- Instructions to follow -
The only acceptable reply is the number of lines in the material below that hold "label".

- Source material -
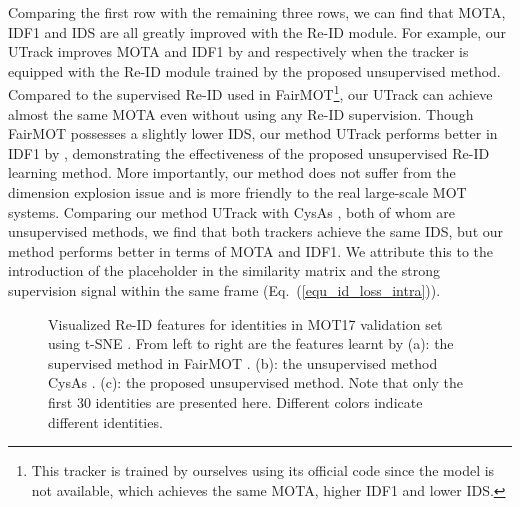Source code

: \documentclass[final,1p,times,twocolumn]{elsarticle}
\newcommand{\eref}[1]{Eq.~(\ref{#1})}
\begin{document}
	
	Comparing the first row with the remaining three rows, we can find that MOTA, IDF1 and IDS are all greatly improved with the Re-ID module. For example, our UTrack improves MOTA and IDF1 by  and  respectively when the tracker is equipped with the Re-ID module trained by the proposed unsupervised method.
	Compared to the supervised Re-ID used in FairMOT\footnote{This tracker is trained by ourselves using its official code since the model is not available, which achieves the same MOTA, higher IDF1 and lower IDS.\label{ourself_trained_fairmot}}, our UTrack can achieve almost the same MOTA even without using any Re-ID supervision. Though FairMOT possesses a slightly lower IDS, our method UTrack performs better in IDF1 by , demonstrating the effectiveness of the proposed unsupervised Re-ID learning method. 
	More importantly, our method does not suffer from the dimension explosion issue and is more friendly to the real large-scale MOT systems.
	Comparing our method UTrack with CysAs \cite{wang2020cycas}, both of whom are unsupervised methods, we find that both trackers achieve the same IDS, but our method performs better in terms of MOTA and IDF1. We attribute this to the introduction of the placeholder in the similarity matrix and the strong supervision signal  within the same frame (\eref{equ_id_loss_intra}).
	
	
	
	\begin{figure*}[t]\centering
		\centering
		\caption{Visualized Re-ID features for identities in MOT17 validation set using t-SNE \cite{maaten2008visualizing}.
			From left to right are the features learnt by
			(a): the supervised method in FairMOT \cite{zhang2020fairmot}. (b): the unsupervised method CysAs  \cite{wang2020cycas}. (c): the proposed unsupervised method. Note that only the first 30 identities are presented here. Different colors indicate different identities.}
		\label{fig_id_feature_tsne}
	\end{figure*}
	
\end{document}
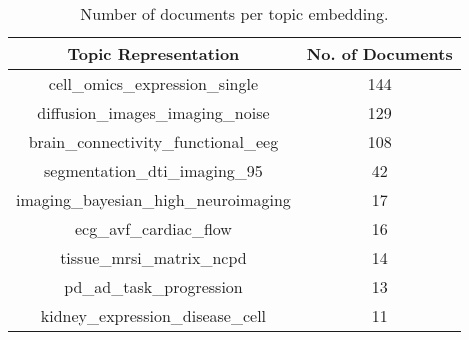 \begin{table}[h!]
\centering
 \begin{tabular}{||c | c||} 
 \hline
 \textbf{Topic Representation} & \textbf{No. of Documents} \\ 
 \hline\hline
cell\_omics\_expression\_single & 144 \\
\hline
diffusion\_images\_imaging\_noise & 129 \\
\hline
brain\_connectivity\_functional\_eeg	& 108 \\
\hline
segmentation\_dti\_imaging\_95 & 42 \\
\hline
imaging\_bayesian\_high\_neuroimaging & 17 \\
\hline
ecg\_avf\_cardiac\_flow	& 16 \\
\hline
tissue\_mrsi\_matrix\_ncpd & 14 \\
\hline
pd\_ad\_task\_progression & 13 \\
\hline
kidney\_expression\_disease\_cell & 11 \\
 \hline
 \end{tabular}
 \caption{Number of documents per topic embedding.}
\end{table}
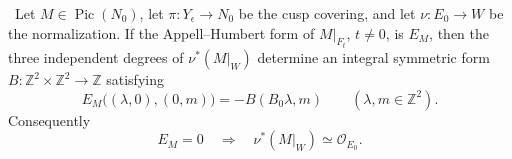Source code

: \begin{lemma}
\label{wbII:lem:analytic-support-specialization}
\ Let \(M\in\operatorname{Pic}(N_0)\), let
\(\pi:Y_\epsilon\to N_0\) be the cusp covering, and let
\(\nu:E_0\to W\) be the normalization.  If the Appell--Humbert form of
\(M|_{F_t}\), \(t\ne0\), is \(E_M\), then the three independent degrees
of \(\nu^*(M|_W)\) determine an integral symmetric form
\(B:\mathbb Z^2\times\mathbb Z^2\to\mathbb Z\) satisfying
\[
 E_M\bigl((\lambda,0),(0,m)\bigr)
 =-B(B_0\lambda,m)
 \qquad(\lambda,m\in\mathbb Z^2).
\tag{W.121}\label{wbII:eq:W:5.17-A21}
\]
Consequently
\[
 E_M=0
 \quad\Longrightarrow\quad
 \nu^*(M|_W)\simeq\mathcal O_{E_0}.
\tag{W.122}\label{wbII:eq:W:5.17-A22}
\]
\end{lemma}

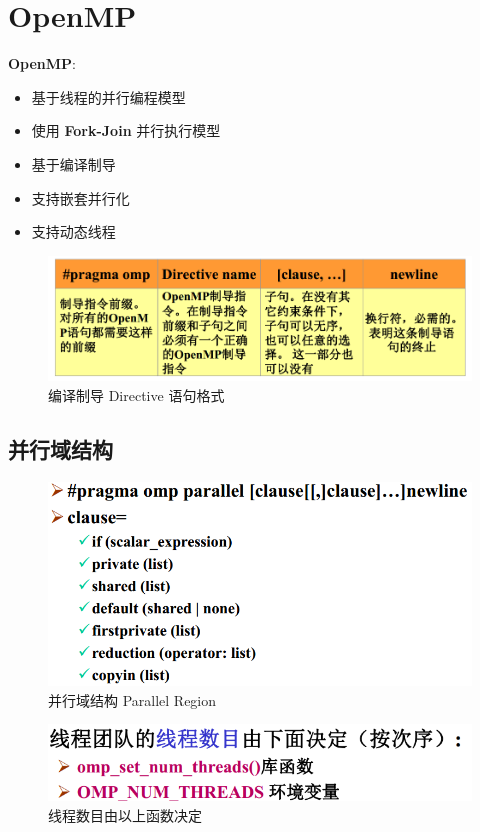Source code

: \documentclass[UTF8,a4paper]{ctexart}
\begin{document}
\section{OpenMP}
\textbf{OpenMP}:
\begin{itemize}
  \item 基于线程的并行编程模型
  \item 使用 \textbf{Fork-Join} 并行执行模型
  \item 基于编译制导
  \item 支持嵌套并行化
  \item 支持动态线程
\end{itemize}

\begin{figure}[H]
  \centering
  \includegraphics[scale = 0.3]{assets/ParallelComputing_d5680.png}
  \caption{编译制导 Directive 语句格式}
\end{figure}

\subsection{并行域结构}

\begin{figure}[H]
  \centering
  \includegraphics[scale = 0.3]{assets/ParallelComputing_47303.png}
  \caption{并行域结构 Parallel Region}
\end{figure}

\begin{figure}[H]
  \centering
  \includegraphics[scale = 0.3]{assets/ParallelComputing_e178d.png}
  \caption{线程数目由以上函数决定}
\end{figure}
\end{document}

- Task answer -
5